§ **EXERCISE DETAILS**:
Report how many lines of the listing include the word "жертвуя"; nothing else should be written.

§ **MATERIALS PROVIDED**:
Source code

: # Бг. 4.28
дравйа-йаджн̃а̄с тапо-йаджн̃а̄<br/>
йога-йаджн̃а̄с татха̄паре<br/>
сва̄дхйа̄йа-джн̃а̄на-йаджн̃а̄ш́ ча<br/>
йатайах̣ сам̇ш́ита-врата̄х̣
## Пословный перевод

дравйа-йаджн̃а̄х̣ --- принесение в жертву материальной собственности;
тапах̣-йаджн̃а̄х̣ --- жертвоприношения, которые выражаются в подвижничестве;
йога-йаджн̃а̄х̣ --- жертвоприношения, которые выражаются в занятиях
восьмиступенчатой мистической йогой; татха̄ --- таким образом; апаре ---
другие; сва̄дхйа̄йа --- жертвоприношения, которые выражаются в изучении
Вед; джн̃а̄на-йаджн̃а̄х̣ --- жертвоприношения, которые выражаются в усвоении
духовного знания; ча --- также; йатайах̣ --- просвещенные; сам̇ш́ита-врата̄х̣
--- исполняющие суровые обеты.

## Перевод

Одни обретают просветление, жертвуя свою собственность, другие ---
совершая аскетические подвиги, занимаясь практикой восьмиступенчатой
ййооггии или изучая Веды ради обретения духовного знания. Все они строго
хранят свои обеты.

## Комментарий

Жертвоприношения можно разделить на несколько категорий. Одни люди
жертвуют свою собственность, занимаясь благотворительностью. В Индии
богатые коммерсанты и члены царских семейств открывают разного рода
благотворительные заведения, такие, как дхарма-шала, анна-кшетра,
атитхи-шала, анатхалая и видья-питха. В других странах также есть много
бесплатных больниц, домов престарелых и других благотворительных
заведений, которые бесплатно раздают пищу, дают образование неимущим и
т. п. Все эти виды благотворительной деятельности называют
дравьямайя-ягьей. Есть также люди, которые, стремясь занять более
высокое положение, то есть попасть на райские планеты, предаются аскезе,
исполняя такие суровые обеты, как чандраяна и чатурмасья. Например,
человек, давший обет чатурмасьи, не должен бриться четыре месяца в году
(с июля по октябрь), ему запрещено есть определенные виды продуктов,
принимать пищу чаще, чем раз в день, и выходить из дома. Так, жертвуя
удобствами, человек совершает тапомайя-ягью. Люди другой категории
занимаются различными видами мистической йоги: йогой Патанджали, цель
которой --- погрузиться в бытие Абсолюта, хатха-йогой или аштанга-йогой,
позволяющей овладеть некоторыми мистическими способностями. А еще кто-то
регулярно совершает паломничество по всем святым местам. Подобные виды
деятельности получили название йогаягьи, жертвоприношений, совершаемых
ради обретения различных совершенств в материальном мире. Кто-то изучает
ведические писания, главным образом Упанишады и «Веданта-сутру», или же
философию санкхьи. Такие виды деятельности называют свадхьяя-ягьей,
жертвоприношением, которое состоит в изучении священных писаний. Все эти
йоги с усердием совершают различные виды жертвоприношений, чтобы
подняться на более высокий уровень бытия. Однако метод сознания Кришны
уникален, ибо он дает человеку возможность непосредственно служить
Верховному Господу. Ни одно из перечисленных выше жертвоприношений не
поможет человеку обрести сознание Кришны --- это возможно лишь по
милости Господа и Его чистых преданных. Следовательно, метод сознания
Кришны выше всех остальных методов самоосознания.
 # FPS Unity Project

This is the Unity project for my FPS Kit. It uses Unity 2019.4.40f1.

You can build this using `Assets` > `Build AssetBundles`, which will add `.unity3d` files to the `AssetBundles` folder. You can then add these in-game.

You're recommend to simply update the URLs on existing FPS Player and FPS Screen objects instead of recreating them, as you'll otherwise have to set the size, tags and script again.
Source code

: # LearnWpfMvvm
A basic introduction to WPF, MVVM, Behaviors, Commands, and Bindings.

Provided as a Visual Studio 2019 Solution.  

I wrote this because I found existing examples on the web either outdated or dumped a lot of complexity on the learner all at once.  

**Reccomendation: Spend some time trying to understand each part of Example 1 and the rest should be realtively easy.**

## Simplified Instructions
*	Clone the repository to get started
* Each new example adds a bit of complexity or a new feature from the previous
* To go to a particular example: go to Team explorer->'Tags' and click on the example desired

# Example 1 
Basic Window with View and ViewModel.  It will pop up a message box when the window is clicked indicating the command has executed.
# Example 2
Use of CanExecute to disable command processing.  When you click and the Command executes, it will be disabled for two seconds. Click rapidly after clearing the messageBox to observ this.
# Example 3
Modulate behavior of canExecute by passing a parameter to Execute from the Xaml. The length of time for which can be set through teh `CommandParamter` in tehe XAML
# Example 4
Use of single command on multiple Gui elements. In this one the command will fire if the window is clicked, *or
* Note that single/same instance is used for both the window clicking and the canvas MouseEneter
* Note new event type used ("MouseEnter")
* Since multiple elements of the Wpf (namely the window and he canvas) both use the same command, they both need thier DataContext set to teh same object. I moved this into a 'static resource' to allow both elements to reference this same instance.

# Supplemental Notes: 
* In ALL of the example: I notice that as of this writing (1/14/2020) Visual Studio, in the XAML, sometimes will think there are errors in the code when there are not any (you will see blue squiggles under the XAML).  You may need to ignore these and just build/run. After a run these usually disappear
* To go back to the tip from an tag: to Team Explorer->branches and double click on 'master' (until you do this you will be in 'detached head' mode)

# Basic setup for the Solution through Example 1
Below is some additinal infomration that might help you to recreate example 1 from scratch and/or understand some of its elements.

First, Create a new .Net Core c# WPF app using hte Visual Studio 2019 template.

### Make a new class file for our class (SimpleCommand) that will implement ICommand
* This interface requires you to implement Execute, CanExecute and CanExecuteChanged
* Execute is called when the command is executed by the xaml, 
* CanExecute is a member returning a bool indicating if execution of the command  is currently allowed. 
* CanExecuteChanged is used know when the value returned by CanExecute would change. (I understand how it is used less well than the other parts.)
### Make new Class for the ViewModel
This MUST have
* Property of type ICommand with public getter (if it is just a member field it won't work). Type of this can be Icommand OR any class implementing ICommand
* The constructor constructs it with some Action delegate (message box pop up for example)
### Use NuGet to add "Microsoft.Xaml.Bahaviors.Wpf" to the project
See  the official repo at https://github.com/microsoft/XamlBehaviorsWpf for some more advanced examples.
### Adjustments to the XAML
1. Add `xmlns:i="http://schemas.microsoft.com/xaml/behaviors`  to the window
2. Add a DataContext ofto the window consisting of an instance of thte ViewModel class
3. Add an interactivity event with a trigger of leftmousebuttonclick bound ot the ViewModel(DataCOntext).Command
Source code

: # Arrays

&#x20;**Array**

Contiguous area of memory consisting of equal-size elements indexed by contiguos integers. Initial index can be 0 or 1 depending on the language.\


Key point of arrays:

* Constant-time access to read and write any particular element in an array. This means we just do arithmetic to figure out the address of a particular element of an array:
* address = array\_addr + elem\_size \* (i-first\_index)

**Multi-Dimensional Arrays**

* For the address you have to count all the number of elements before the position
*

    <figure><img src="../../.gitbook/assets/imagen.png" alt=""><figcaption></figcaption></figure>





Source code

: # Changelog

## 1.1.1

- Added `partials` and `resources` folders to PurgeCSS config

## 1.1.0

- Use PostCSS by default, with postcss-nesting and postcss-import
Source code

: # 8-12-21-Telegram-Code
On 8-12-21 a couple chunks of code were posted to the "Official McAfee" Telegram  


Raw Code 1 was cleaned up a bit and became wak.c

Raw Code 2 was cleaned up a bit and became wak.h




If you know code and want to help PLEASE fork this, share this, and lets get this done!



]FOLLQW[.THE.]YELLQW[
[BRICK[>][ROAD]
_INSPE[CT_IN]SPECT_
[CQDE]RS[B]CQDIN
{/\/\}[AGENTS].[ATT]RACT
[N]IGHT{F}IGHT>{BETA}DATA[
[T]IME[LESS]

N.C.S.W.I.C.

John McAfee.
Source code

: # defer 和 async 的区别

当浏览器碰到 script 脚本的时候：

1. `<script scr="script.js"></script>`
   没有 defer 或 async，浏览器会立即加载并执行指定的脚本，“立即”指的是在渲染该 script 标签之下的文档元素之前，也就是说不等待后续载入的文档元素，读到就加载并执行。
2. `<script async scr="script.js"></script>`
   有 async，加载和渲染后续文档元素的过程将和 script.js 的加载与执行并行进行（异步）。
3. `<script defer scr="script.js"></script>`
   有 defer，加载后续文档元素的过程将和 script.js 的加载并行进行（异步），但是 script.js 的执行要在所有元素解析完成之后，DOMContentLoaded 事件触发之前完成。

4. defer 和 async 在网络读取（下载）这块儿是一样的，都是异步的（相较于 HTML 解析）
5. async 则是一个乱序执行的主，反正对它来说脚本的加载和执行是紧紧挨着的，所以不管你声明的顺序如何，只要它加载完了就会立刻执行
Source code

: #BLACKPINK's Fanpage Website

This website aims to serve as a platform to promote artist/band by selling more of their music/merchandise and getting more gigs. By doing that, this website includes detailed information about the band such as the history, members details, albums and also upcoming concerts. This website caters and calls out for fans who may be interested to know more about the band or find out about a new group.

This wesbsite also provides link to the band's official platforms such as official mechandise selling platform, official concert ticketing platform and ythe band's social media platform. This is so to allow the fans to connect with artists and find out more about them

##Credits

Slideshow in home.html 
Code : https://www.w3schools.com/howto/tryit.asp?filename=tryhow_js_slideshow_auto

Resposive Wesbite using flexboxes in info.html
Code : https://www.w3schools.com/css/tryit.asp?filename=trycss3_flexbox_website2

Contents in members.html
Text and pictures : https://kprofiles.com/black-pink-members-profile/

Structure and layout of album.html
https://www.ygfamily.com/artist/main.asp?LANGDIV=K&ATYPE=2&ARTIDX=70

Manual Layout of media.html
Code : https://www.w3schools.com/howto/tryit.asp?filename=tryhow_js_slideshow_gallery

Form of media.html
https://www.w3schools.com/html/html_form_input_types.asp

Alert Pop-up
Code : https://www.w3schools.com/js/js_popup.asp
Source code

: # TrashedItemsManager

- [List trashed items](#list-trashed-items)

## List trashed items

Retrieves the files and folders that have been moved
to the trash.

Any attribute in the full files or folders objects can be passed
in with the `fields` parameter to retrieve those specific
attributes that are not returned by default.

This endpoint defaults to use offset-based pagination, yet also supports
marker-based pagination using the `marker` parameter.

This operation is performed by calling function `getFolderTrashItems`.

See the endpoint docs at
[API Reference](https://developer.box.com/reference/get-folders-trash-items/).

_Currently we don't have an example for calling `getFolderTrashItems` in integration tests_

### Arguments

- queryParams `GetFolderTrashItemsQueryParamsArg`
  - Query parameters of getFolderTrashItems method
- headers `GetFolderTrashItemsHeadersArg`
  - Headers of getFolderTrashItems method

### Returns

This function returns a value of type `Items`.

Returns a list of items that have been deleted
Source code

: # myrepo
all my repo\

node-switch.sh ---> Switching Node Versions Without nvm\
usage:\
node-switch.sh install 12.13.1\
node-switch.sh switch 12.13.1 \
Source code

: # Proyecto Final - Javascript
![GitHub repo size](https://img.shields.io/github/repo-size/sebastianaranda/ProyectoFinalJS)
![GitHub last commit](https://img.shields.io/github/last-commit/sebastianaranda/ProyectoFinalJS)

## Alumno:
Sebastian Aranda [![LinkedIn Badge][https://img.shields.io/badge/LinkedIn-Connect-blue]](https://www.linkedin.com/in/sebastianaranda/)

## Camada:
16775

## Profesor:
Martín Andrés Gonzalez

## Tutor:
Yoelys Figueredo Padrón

§ **RESPONSE TO THIS EXERCISE**:
2